Passenger ship that sank in Lake Superior

USS Puritan, a civilian transport built by Craig Shipbuilding Company in Toledo, Ohio, was launched in 1901, and lengthened by 26 ft in 1908. The ship sailed on the Great Lakes in passenger service, was purchased by the U.S. Navy at the end of the war, and returned to passenger service after the war. The ship sank in 1933 near Isle Royale in Lake Superior, and its wreck is listed on the National Register of Historic Places.

==Civilian service prior to World War I==

She mainly operated on Lake Michigan in passenger service between Chicago, Holland, and Benton Harbor.

==USS Puritan==

Puritan was purchased by the U.S. Navy during World War I in April 1918 and commissioned on 20 November 1918. Although she was suitable for coastal transport in the English Channel, she may have never left the Great Lakes in naval service. Puritan was decommissioned in 1919 and sold to a firm in Chicago.

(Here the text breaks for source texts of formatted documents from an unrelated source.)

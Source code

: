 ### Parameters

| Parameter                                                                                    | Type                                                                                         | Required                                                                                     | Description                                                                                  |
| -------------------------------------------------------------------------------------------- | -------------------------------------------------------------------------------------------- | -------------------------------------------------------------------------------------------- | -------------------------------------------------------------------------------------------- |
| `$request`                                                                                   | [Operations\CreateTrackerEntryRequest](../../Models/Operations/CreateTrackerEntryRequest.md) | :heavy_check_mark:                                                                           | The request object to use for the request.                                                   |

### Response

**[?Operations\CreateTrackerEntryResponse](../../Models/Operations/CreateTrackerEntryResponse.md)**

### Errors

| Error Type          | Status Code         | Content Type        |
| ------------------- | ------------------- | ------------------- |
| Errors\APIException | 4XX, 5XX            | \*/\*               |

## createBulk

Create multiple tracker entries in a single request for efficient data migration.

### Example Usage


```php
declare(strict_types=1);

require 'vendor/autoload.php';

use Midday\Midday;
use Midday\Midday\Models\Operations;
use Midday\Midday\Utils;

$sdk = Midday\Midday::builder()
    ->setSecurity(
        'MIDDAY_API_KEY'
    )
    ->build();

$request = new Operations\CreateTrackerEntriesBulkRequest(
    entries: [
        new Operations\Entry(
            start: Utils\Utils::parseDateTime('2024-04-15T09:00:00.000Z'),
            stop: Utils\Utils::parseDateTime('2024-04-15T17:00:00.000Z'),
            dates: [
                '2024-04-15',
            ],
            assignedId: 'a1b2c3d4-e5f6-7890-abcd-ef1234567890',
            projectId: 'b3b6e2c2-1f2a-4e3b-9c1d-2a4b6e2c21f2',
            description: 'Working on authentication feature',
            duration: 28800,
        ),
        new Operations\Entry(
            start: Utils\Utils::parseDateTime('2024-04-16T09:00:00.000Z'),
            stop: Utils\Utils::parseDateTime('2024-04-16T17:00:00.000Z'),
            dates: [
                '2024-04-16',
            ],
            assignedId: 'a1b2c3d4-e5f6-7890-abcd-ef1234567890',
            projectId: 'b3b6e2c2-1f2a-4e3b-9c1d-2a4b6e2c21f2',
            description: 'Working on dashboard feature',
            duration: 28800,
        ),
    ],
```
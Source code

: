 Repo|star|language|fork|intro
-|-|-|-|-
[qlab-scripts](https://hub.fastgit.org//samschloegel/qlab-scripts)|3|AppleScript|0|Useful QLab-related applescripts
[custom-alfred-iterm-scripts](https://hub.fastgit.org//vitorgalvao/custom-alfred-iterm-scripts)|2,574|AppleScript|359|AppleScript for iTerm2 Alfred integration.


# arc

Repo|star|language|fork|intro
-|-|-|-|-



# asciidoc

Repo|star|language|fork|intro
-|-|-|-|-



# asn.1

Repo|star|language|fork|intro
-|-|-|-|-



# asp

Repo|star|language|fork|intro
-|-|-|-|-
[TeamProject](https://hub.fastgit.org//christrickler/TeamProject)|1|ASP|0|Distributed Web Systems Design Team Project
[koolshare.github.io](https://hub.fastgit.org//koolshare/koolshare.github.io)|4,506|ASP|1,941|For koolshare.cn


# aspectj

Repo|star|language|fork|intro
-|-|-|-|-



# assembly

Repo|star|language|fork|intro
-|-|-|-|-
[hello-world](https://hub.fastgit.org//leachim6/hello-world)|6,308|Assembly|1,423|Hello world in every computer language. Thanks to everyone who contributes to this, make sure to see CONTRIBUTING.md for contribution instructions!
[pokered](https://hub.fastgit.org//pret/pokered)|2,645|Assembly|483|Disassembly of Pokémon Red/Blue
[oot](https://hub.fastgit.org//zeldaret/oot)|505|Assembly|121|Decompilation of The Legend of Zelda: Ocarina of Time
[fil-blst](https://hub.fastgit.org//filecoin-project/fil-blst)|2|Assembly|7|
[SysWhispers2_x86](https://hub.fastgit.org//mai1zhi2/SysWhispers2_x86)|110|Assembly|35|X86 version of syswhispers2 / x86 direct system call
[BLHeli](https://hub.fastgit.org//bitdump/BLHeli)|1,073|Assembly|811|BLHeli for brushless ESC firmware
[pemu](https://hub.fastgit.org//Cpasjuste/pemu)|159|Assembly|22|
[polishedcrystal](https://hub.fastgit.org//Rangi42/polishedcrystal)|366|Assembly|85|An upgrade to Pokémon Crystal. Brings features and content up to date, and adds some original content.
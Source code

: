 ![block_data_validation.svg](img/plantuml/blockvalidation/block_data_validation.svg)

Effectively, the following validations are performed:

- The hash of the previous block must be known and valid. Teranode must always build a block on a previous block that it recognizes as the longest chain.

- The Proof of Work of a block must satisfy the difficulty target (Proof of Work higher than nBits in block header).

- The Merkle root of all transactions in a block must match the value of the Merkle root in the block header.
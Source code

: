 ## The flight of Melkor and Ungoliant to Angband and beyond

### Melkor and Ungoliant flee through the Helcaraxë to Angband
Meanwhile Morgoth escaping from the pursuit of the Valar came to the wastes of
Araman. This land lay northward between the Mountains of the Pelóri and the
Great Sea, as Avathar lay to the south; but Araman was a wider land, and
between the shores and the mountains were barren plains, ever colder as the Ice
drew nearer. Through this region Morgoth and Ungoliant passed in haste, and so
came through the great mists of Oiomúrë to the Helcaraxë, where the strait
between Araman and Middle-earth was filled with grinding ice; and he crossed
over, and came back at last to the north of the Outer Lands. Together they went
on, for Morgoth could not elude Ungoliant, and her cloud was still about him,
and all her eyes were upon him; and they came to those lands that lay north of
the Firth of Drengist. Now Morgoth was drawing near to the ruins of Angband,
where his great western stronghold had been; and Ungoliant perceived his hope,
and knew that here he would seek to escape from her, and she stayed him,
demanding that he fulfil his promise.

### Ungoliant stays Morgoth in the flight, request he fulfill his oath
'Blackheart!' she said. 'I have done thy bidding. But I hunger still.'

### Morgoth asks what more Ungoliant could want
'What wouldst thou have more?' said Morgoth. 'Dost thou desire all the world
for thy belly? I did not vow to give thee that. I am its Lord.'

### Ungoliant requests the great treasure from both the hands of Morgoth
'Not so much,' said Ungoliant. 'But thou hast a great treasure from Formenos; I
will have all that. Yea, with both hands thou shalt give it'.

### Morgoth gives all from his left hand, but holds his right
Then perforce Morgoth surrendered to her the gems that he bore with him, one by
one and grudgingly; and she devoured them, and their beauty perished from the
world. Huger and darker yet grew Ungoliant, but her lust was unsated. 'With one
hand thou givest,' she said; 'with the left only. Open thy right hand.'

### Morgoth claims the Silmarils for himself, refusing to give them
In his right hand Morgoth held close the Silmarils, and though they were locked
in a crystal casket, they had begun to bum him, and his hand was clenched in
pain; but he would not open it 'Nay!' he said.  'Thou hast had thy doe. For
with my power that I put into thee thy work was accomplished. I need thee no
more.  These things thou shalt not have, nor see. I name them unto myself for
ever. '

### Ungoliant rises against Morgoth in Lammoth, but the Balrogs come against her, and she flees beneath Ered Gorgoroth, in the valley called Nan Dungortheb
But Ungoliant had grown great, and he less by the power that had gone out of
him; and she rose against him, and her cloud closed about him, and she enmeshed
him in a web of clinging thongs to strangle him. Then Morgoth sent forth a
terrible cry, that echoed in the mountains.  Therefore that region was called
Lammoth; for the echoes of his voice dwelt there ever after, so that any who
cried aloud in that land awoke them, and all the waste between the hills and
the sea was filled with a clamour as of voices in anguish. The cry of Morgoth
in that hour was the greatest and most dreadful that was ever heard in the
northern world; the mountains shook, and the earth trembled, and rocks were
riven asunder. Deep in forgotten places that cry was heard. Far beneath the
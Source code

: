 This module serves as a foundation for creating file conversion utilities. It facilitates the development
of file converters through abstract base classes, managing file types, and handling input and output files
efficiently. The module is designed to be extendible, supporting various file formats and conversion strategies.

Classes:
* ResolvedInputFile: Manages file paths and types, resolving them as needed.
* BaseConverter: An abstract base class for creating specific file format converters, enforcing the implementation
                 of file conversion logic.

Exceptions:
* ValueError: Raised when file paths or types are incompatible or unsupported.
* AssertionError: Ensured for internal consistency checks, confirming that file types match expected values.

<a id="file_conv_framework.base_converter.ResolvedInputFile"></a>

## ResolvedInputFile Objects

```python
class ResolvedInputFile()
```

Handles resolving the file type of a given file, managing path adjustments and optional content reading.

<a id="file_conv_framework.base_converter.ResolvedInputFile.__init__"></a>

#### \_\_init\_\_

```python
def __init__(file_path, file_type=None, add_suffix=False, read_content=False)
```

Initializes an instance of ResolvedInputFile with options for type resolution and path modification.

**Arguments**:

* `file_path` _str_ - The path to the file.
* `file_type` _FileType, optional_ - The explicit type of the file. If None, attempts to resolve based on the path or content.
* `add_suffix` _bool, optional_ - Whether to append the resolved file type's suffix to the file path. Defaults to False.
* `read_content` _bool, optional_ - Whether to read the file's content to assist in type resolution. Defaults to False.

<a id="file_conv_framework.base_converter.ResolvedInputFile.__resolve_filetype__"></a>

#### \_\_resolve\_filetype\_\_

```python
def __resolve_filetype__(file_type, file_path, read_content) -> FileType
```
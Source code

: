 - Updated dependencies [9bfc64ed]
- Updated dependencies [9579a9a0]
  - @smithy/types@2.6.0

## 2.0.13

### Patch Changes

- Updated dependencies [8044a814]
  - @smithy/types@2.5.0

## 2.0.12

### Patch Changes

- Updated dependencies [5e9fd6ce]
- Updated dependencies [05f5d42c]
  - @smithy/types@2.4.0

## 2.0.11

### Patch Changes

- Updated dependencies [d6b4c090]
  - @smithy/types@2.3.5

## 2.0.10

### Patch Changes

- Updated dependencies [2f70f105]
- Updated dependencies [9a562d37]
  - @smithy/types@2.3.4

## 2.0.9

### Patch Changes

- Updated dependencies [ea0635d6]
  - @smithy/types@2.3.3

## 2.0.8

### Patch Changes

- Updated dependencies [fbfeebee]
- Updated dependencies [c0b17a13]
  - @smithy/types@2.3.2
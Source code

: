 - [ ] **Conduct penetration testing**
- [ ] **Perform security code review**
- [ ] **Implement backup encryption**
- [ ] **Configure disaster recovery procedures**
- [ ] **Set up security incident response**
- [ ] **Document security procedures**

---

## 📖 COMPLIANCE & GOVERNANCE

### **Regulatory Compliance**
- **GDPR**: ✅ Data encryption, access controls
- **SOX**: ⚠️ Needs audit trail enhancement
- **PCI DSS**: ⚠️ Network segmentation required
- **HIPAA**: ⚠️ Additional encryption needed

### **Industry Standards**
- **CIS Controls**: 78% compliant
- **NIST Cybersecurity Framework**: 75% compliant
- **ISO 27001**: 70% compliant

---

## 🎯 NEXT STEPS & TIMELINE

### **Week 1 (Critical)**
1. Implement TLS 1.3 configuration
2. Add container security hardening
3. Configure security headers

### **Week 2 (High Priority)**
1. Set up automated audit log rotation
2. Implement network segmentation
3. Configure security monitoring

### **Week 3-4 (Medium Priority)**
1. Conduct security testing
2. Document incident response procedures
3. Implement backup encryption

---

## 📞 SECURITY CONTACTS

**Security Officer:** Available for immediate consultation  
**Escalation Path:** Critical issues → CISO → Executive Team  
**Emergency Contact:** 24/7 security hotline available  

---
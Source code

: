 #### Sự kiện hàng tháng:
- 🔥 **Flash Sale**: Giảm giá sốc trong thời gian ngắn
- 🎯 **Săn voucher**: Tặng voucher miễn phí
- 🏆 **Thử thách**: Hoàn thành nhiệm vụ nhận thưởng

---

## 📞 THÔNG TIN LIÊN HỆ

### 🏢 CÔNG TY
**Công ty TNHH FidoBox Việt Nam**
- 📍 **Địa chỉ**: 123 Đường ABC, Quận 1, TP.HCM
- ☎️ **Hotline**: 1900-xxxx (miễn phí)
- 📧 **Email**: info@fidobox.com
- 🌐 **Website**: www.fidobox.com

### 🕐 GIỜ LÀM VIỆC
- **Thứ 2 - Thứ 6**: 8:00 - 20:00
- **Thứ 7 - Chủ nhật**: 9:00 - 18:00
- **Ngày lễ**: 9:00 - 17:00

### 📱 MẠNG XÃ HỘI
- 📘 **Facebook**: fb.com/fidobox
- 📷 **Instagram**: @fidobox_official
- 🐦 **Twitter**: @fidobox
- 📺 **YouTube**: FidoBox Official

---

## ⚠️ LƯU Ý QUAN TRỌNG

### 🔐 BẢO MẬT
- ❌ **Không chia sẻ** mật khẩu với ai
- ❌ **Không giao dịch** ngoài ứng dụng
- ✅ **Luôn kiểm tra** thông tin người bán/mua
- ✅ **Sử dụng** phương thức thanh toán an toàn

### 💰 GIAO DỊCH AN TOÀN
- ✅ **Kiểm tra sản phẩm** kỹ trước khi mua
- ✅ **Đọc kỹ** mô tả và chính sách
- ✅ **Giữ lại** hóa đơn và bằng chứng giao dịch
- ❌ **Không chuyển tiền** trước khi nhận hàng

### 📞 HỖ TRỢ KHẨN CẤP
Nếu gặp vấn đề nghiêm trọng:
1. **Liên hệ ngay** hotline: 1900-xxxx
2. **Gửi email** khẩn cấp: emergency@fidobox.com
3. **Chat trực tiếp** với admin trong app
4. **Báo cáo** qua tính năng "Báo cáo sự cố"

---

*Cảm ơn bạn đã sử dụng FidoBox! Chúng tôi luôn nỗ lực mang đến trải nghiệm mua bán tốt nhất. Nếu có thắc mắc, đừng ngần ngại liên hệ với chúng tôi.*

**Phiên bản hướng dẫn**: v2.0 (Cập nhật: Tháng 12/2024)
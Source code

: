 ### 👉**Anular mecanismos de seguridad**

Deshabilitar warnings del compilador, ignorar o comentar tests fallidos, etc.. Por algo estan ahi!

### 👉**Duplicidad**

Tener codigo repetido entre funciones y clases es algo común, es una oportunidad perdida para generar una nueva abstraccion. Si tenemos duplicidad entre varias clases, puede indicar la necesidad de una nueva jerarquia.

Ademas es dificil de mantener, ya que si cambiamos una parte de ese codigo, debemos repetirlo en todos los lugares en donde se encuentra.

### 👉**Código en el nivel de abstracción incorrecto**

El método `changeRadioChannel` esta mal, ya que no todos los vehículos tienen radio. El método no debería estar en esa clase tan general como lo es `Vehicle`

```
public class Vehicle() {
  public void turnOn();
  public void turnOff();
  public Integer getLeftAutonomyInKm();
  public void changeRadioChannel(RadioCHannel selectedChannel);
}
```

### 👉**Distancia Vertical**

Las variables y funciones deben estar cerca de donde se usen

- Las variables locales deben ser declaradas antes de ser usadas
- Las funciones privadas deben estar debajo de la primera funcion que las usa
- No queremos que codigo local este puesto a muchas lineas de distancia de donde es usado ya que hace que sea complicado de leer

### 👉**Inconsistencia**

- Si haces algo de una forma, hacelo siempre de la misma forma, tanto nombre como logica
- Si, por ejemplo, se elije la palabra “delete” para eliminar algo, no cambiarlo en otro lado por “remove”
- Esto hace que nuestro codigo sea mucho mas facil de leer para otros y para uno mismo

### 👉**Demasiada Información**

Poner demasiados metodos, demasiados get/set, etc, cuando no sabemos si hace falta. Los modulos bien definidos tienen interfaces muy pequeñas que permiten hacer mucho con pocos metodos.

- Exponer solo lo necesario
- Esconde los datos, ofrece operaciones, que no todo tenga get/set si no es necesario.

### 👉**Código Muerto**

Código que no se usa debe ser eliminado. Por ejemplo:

==Civilian service after World War I ==

She went back into passenger service from Chicago to other ports on the Great Lakes from 1920 to 1929. At the start of the Great Depression, she was laid up.

==George M. Cox==
Puritan was purchased in the 1930s by George Cox, who was an entrepreneur from New Orleans, and refitted in an elegant manner. In 1933 the ship was renamed George M. Cox. On her first cruise with a contingent of special guests, she struck the shoals near the Rock of Ages Light in fog on 27 May 1933. The 127 passengers and crew were rescued and spent the night in the crowded lighthouse and on the surrounding rocks. The ship was not salvageable and remained on the rocks until it was broken up in an October storm. It sank near the wrecks of and . The wreck sits in 10–100 ft of water and is a popular dive site. Approximately 65 dives were made to George M. Cox in 2009 out of 1,062 dives made to wrecks in the Isle Royale National Park.

==National Register of Historic Places==

The wreck of George M. Cox was named to the National Register of Historic Places on 14 June 1984, No. 84001749. It is discussed along with other nearby wrecks in Shipwrecks of Isle Royale National Park, TR.